About
My goal is to create several voice models for use with the Piper text-to-speech software. I want there to be more voices available without restrictive licenses. Many of the widely available datasets and thus the voices created from them have "for research and learning purposes only"-style licenses.
Voice Models
Voice | Notes | Sample |
---|---|---|
LJSpeech (medium) | US English female voice. Single speaker. Trained from scratch for 1000 epochs on medium quality settings using the LJ Speech dataset. I reencoded the recordings to a bit rate of 22050 Hz so it would match other voices released for Piper TTS License: public domain Downloads: .onnx file | config json file | .ckpt file (for training) |
|
LJSpeech (high) | US English female voice. Single speaker. Trained from scratch for 2000 epochs on high quality settings using the LJ Speech dataset. I reencoded the recordings to a bit rate of 22050 Hz so it would match other voices released for Piper TTS License: public domain Downloads: .onnx file | config json file | .ckpt file (for training) |
|
Jenny (Dioco) | UK English female voice (Irish). Single speaker. Trained from scratch for 287 epochs on medium quality settings using the ~30 hour Jenny (Dioco) dataset. I reencoded the recordings to a bit rate of 22050 Hz so it would match other voices released for Piper TTS License: Attribution required, similar to CC BY See the link for license details.
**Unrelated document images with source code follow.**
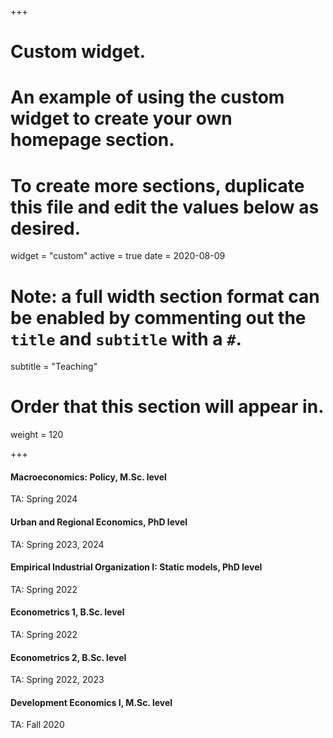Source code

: +++
# Custom widget.
# An example of using the custom widget to create your own homepage section.
# To create more sections, duplicate this file and edit the values below as desired.
widget = "custom"
active = true
date = 2020-08-09

# Note: a full width section format can be enabled by commenting out the `title` and `subtitle` with a `#`.
subtitle = "Teaching"

# Order that this section will appear in.
weight = 120

+++

#### Macroeconomics: Policy, M.Sc. level
TA: Spring 2024

#### Urban and Regional Economics, PhD level
TA: Spring 2023, 2024

#### Empirical Industrial Organization I: Static models, PhD level
TA: Spring 2022

#### Econometrics 1, B.Sc. level
TA: Spring 2022

#### Econometrics 2, B.Sc. level
TA: Spring 2022, 2023

#### Development Economics I, M.Sc. level
TA: Fall 2020
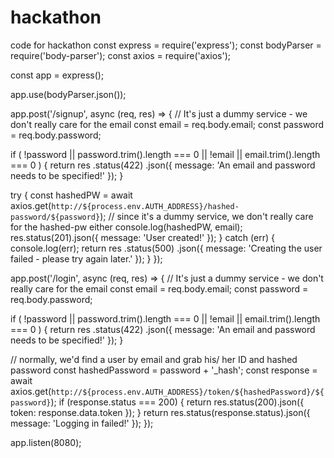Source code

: # hackathon
code for hackathon
const express = require('express');
const bodyParser = require('body-parser');
const axios = require('axios');

const app = express();

app.use(bodyParser.json());

app.post('/signup', async (req, res) => {
  // It's just a dummy service - we don't really care for the email
  const email = req.body.email;
  const password = req.body.password;

  if (
    !password ||
    password.trim().length === 0 ||
    !email ||
    email.trim().length === 0
  ) {
    return res
      .status(422)
      .json({ message: 'An email and password needs to be specified!' });
  }

  try {
    const hashedPW = await axios.get(`http://${process.env.AUTH_ADDRESS}/hashed-password/${password}`);
    // since it's a dummy service, we don't really care for the hashed-pw either
    console.log(hashedPW, email);
    res.status(201).json({ message: 'User created!' });
  } catch (err) {
    console.log(err);
    return res
      .status(500)
      .json({ message: 'Creating the user failed - please try again later.' });
  }
});

app.post('/login', async (req, res) => {
  // It's just a dummy service - we don't really care for the email
  const email = req.body.email;
  const password = req.body.password;

  if (
    !password ||
    password.trim().length === 0 ||
    !email ||
    email.trim().length === 0
  ) {
    return res
      .status(422)
      .json({ message: 'An email and password needs to be specified!' });
  }

  // normally, we'd find a user by email and grab his/ her ID and hashed password
  const hashedPassword = password + '_hash';
  const response = await axios.get(`http://${process.env.AUTH_ADDRESS}/token/${hashedPassword}/${password}`);
  if (response.status === 200) {
    return res.status(200).json({ token: response.data.token });
  }
  return res.status(response.status).json({ message: 'Logging in failed!' });
});

app.listen(8080);
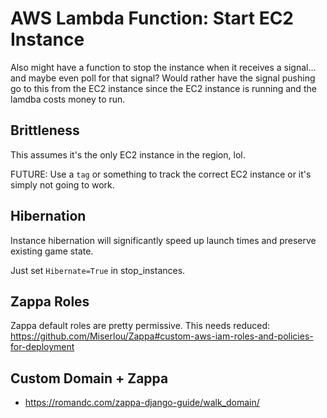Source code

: # AWS Lambda Function: Start EC2 Instance


Also might have a function to stop the instance when it receives a signal... and maybe even poll for that signal? Would rather have the signal pushing go to this from the EC2 instance since the EC2 instance is running and the lamdba costs money to run.


## Brittleness

This assumes it's the only EC2 instance in the region, lol.

FUTURE: Use a `tag` or something to track the correct EC2 instance or it's simply not going to work.


## Hibernation

Instance hibernation will significantly speed up launch times and preserve existing game state.

Just set `Hibernate=True` in stop_instances.



## Zappa Roles

Zappa default roles are pretty permissive. This needs reduced: https://github.com/Miserlou/Zappa#custom-aws-iam-roles-and-policies-for-deployment


## Custom Domain + Zappa

- https://romandc.com/zappa-django-guide/walk_domain/
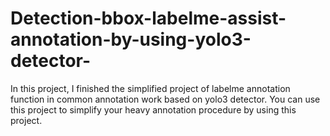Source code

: # Detection-bbox-labelme-assist-annotation-by-using-yolo3-detector-
In this project, I finished the simplified project of labelme annotation function in common annotation work based on yolo3 detector. You can use this project to simplify your heavy annotation procedure by using this project.
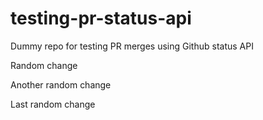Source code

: # testing-pr-status-api
Dummy repo for testing PR merges using Github status API


Random change

Another random change

Last random change

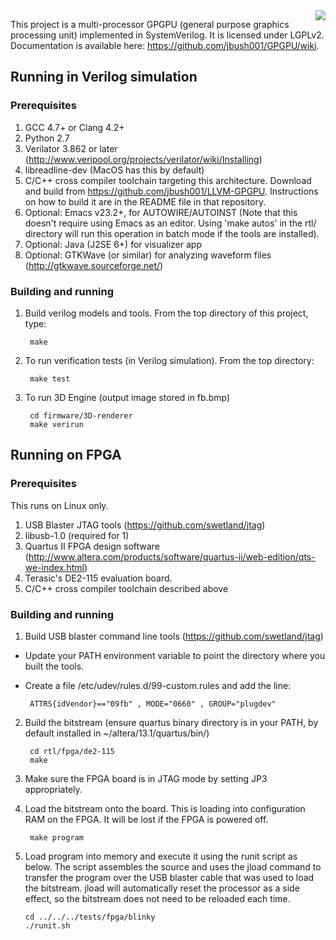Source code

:<img align="right" src="https://github.com/jbush001/GPGPU/wiki/teapot-icon.png">


This project is a multi-processor GPGPU (general purpose graphics processing unit) implemented in SystemVerilog. It is licensed under LGPLv2. Documentation is available here: https://github.com/jbush001/GPGPU/wiki.  

## Running in Verilog simulation

### Prerequisites
1. GCC 4.7+ or Clang 4.2+
2. Python 2.7
3. Verilator 3.862 or later (http://www.veripool.org/projects/verilator/wiki/Installing)
4. libreadline-dev (MacOS has this by default)
5. C/C++ cross compiler toolchain targeting this architecture. Download and build from https://github.com/jbush001/LLVM-GPGPU.  Instructions on how to build it are in the README file in that repository.
6. Optional: Emacs v23.2+, for AUTOWIRE/AUTOINST (Note that this doesn't require using Emacs as an editor. Using 'make autos' in the rtl/ directory will run this operation in batch mode if the tools are installed).
7. Optional: Java (J2SE 6+) for visualizer app 
8. Optional: GTKWave (or similar) for analyzing waveform files (http://gtkwave.sourceforge.net/)

### Building and running

1. Build verilog models and tools. From the top directory of this project, type:

        make

2. To run verification tests (in Verilog simulation). From the top directory: 

        make test

3. To run 3D Engine (output image stored in fb.bmp)

        cd firmware/3D-renderer
        make verirun

## Running on FPGA

### Prerequisites
This runs on Linux only.

1. USB Blaster JTAG tools (https://github.com/swetland/jtag)
2. libusb-1.0 (required for 1)
3. Quartus II FPGA design software (http://www.altera.com/products/software/quartus-ii/web-edition/qts-we-index.html)
4. Terasic's DE2-115 evaluation board.
5. C/C++ cross compiler toolchain described above

### Building and running
1. Build USB blaster command line tools (https://github.com/swetland/jtag) 
 * Update your PATH environment variable to point the directory where you built the tools.  
 * Create a file /etc/udev/rules.d/99-custom.rules and add the line: 

        ATTRS{idVendor}=="09fb" , MODE="0660" , GROUP="plugdev" 

2. Build the bitstream (ensure quartus binary directory is in your PATH, by default installed in ~/altera/13.1/quartus/bin/)

        cd rtl/fpga/de2-115
        make

3. Make sure the FPGA board is in JTAG mode by setting JP3 appropriately.
4. Load the bitstream onto the board.  This is loading into configuration RAM on the FPGA.  It will be lost if the FPGA is powered off.

        make program 

5.  Load program into memory and execute it using the runit script as below.   The script assembles the source and uses the jload command to transfer the program over the USB blaster cable that was used to load the bitstream.  jload will automatically reset the processor as a side effect, so the bitstream does not need to be reloaded each time.

        cd ../../../tests/fpga/blinky
        ./runit.sh

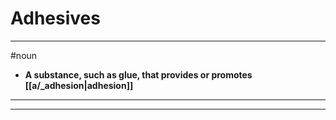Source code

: # Adhesives
---
#noun
- **A substance, such as glue, that provides or promotes [[a/_adhesion|adhesion]]**
---
---
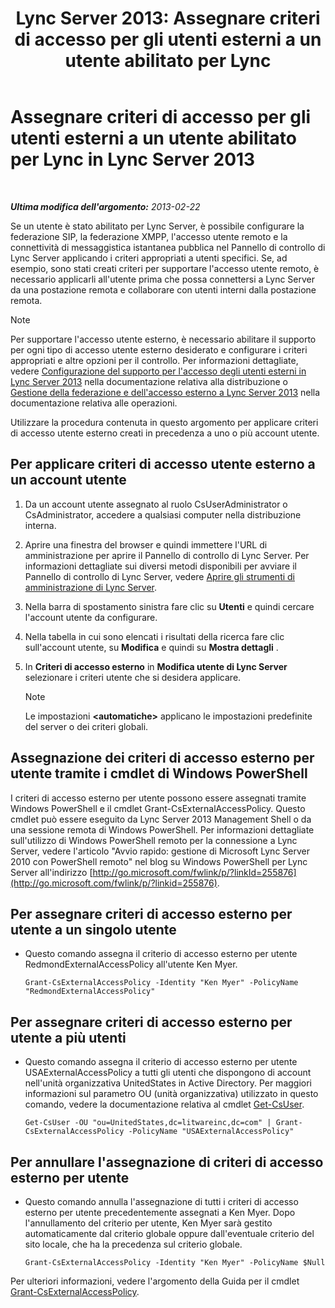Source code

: ﻿---
title: 'Lync Server 2013: Assegnare criteri di accesso per gli utenti esterni a un utente abilitato per Lync'
TOCTitle: Assegnare criteri di accesso per gli utenti esterni a un utente abilitato per Lync
ms:assetid: 736fcaad-9f95-4896-b767-e199d86a00a4
ms:mtpsurl: https://technet.microsoft.com/it-it/library/Gg398551(v=OCS.15)
ms:contentKeyID: 49300973
ms.date: 08/24/2015
mtps_version: v=OCS.15
ms.translationtype: HT
---

# Assegnare criteri di accesso per gli utenti esterni a un utente abilitato per Lync in Lync Server 2013

 

_**Ultima modifica dell'argomento:** 2013-02-22_

Se un utente è stato abilitato per Lync Server, è possibile configurare la federazione SIP, la federazione XMPP, l'accesso utente remoto e la connettività di messaggistica istantanea pubblica nel Pannello di controllo di Lync Server applicando i criteri appropriati a utenti specifici. Se, ad esempio, sono stati creati criteri per supportare l'accesso utente remoto, è necessario applicarli all'utente prima che possa connettersi a Lync Server da una postazione remota e collaborare con utenti interni dalla postazione remota.


> [!NOTE]
> Per supportare l'accesso utente esterno, è necessario abilitare il supporto per ogni tipo di accesso utente esterno desiderato e configurare i criteri appropriati e altre opzioni per il controllo. Per informazioni dettagliate, vedere <A href="lync-server-2013-configuring-support-for-external-user-access.md">Configurazione del supporto per l'accesso degli utenti esterni in Lync Server 2013</A> nella documentazione relativa alla distribuzione o <A href="lync-server-2013-managing-federation-and-external-access-to-lync-server-2013.md">Gestione della federazione e dell'accesso esterno a Lync Server 2013</A> nella documentazione relativa alle operazioni.



Utilizzare la procedura contenuta in questo argomento per applicare criteri di accesso utente esterno creati in precedenza a uno o più account utente.

## Per applicare criteri di accesso utente esterno a un account utente

1.  Da un account utente assegnato al ruolo CsUserAdministrator o CsAdministrator, accedere a qualsiasi computer nella distribuzione interna.

2.  Aprire una finestra del browser e quindi immettere l'URL di amministrazione per aprire il Pannello di controllo di Lync Server. Per informazioni dettagliate sui diversi metodi disponibili per avviare il Pannello di controllo di Lync Server, vedere [Aprire gli strumenti di amministrazione di Lync Server](lync-server-2013-open-lync-server-administrative-tools.md).

3.  Nella barra di spostamento sinistra fare clic su **Utenti** e quindi cercare l'account utente da configurare.

4.  Nella tabella in cui sono elencati i risultati della ricerca fare clic sull'account utente, su **Modifica** e quindi su **Mostra dettagli** .

5.  In **Criteri di accesso esterno** in **Modifica utente di Lync Server** selezionare i criteri utente che si desidera applicare.
    

    > [!NOTE]
    > Le impostazioni <STRONG>&lt;automatiche&gt;</STRONG> applicano le impostazioni predefinite del server o dei criteri globali.



## Assegnazione dei criteri di accesso esterno per utente tramite i cmdlet di Windows PowerShell

I criteri di accesso esterno per utente possono essere assegnati tramite Windows PowerShell e il cmdlet Grant-CsExternalAccessPolicy. Questo cmdlet può essere eseguito da Lync Server 2013 Management Shell o da una sessione remota di Windows PowerShell. Per informazioni dettagliate sull'utilizzo di Windows PowerShell remoto per la connessione a Lync Server, vedere l'articolo "Avvio rapido: gestione di Microsoft Lync Server 2010 con PowerShell remoto" nel blog su Windows PowerShell per Lync Server all'indirizzo [http://go.microsoft.com/fwlink/p/?linkId=255876](http://go.microsoft.com/fwlink/p/?linkid=255876).

## Per assegnare criteri di accesso esterno per utente a un singolo utente

  - Questo comando assegna il criterio di accesso esterno per utente RedmondExternalAccessPolicy all'utente Ken Myer.
    
        Grant-CsExternalAccessPolicy -Identity "Ken Myer" -PolicyName "RedmondExternalAccessPolicy"

## Per assegnare criteri di accesso esterno per utente a più utenti

  - Questo comando assegna il criterio di accesso esterno per utente USAExternalAccessPolicy a tutti gli utenti che dispongono di account nell'unità organizzativa UnitedStates in Active Directory. Per maggiori informazioni sul parametro OU (unità organizzativa) utilizzato in questo comando, vedere la documentazione relativa al cmdlet [Get-CsUser](get-csuser.md).
    
        Get-CsUser -OU "ou=UnitedStates,dc=litwareinc,dc=com" | Grant-CsExternalAccessPolicy -PolicyName "USAExternalAccessPolicy"

## Per annullare l'assegnazione di criteri di accesso esterno per utente

  - Questo comando annulla l'assegnazione di tutti i criteri di accesso esterno per utente precedentemente assegnati a Ken Myer. Dopo l'annullamento del criterio per utente, Ken Myer sarà gestito automaticamente dal criterio globale oppure dall'eventuale criterio del sito locale, che ha la precedenza sul criterio globale.
    
        Grant-CsExternalAccessPolicy -Identity "Ken Myer" -PolicyName $Null

Per ulteriori informazioni, vedere l'argomento della Guida per il cmdlet [Grant-CsExternalAccessPolicy](grant-csexternalaccesspolicy.md).

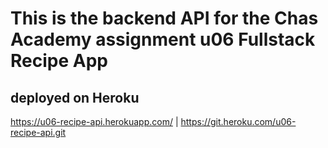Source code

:# This is the backend API for the Chas Academy assignment u06 Fullstack Recipe App

## deployed on Heroku

https://u06-recipe-api.herokuapp.com/ | https://git.heroku.com/u06-recipe-api.git


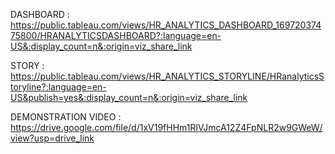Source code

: DASHBOARD : https://public.tableau.com/views/HR_ANALYTICS_DASHBOARD_16972037475800/HRANALYTICSDASHBOARD?:language=en-US&:display_count=n&:origin=viz_share_link

STORY : https://public.tableau.com/views/HR_ANALYTICS_STORYLINE/HRanalyticsStoryline?:language=en-US&publish=yes&:display_count=n&:origin=viz_share_link

DEMONSTRATION VIDEO : https://drive.google.com/file/d/1xV19fHHm1RlVJmcA12Z4FpNLR2w9GWeW/view?usp=drive_link
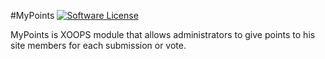 #MyPoints
[![Software License](https://img.shields.io/badge/license-GPL-brightgreen.svg?style=flat)](LICENSE) 

MyPoints is XOOPS module that allows administrators to give points to his site members for each submission or vote.
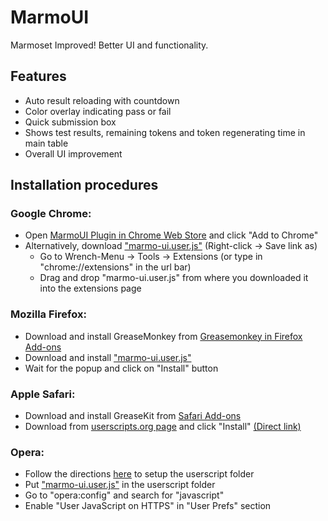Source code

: # MarmoUI


Marmoset Improved! Better UI and functionality.

## Features
* Auto result reloading with countdown
* Color overlay indicating pass or fail
* Quick submission box
* Shows test results, remaining tokens and token regenerating time in main table
* Overall UI improvement


## Installation procedures

### Google Chrome:
* Open [MarmoUI Plugin in Chrome Web Store](https://chrome.google.com/webstore/detail/marmoui/plhonglcpnmkaafmedmbcelnbjlkmfid) and click "Add to Chrome"
* Alternatively, download ["marmo-ui.user.js"](http://userscripts.org/scripts/source/157749.user.js) (Right-click -> Save link as)
    * Go to Wrench-Menu -> Tools -> Extensions (or type in "chrome://extensions" in the url bar)
    * Drag and drop "marmo-ui.user.js" from where you downloaded it into the extensions page

### Mozilla Firefox:
* Download and install GreaseMonkey from [Greasemonkey in Firefox Add-ons](https://addons.mozilla.org/en-US/firefox/addon/greasemonkey/)
* Download and install ["marmo-ui.user.js"](http://userscripts.org/scripts/source/157749.user.js)
* Wait for the popup and click on "Install" button

### Apple Safari:
* Download and install GreaseKit from [Safari Add-ons](http://safariaddons.com/en-US/safari/addon/43)
* Download from [userscripts.org page](http://userscripts.org/scripts/show/157749) and click "Install" [(Direct link)](http://userscripts.org/scripts/source/157749.user.js)

### Opera:
* Follow the directions [here](http://www.opera.com/docs/userjs/using/#writingscripts) to setup the userscript folder
* Put ["marmo-ui.user.js"](http://userscripts.org/scripts/source/157749.user.js) in the userscript folder
* Go to "opera:config" and search for "javascript"
* Enable "User JavaScript on HTTPS" in "User Prefs" section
I impose no further license or restrictions. Downloads: .onnx file | config json file |
|
Clean 100 | US English voice. Multi-Speaker with 244 speakers. Trained from scratch on medium quality settings for 1000 epochs. This comes from the "Clean 100" subset of the LibriTTS-r dataset, which is a sound-improved version of the LibriTTS dataset, which is derived from the original materials of the LibriSpeech corpus. I removed the files they have listed as "failed speech restoration." The '100' comes from 100 hours of recordings in the original dataset. The sample is just the first speaker in the set. A zip containing a sample for each speaker in the set can be downloaded here License: CC BY 4.0 This is for the original dataset. I impose no further license or restriction. Downloads: .onnx file | config json file |
|
Cori (high) | UK English female voice. Single Speaker. Trained from scratch on high quality settings for 500 epochs. I put together the dataset, which ended up with about 24 hours of recordings. All recordings came from LibriVox.org. License: public domain Downloads: .onnx file | config json file | .ckpt file (for training) |
|
Cori (medium) | UK English female voice. Single Speaker. Trained from scratch on medium quality settings for 640 epochs. I put together the dataset, which ended up with about 24 hours of recordings. All recordings came from LibriVox.org. License: public domain Downloads: .onnx file | config json file | .ckpt file (for training) |
|
Kristin | US English female voice. Single Speaker. Trained from scratch on medium quality settings for 2000 epochs. I put together the dataset, which ended up with about 11.5 hours of recordings. All recordings came from LibriVox.org. License: public domain Downloads: .onnx file | config json file | .ckpt file (for training) |
|
John | US English male voice. Single Speaker. Finetuned from Kristin (above) on medium quality settings for an additional 600 epochs. I put together the dataset, which ended up with about 12.5 hours of recordings. All recordings came from LibriVox.org. License: public domain Downloads: .onnx file | config json file | .ckpt file (for training) |
|
Bryce | US English male voice. Single Speaker. Finetuned for an additional 1000 epochs from an unreleased voice which had 2500 epochs. This is my voice, I only recorded about 750 samples. License: public domain Downloads: .onnx file | config json file | .ckpt file (for training) |
|
Norman | US English male voice. Single Speaker. Trained from scratch on medium quality settings for 1200 epochs. I put together the dataset, which ended up with about 15.5 hours of recordings. All recordings came from LibriVox.org. I forgot to save the ckpt file on this one, sorry. License: public domain Downloads: .onnx file | config json file |
Note: Feel free to use these for any legal and ethical purpose. If somebody wants to upload these to HuggingFace or somewhere similar, you have my blessing.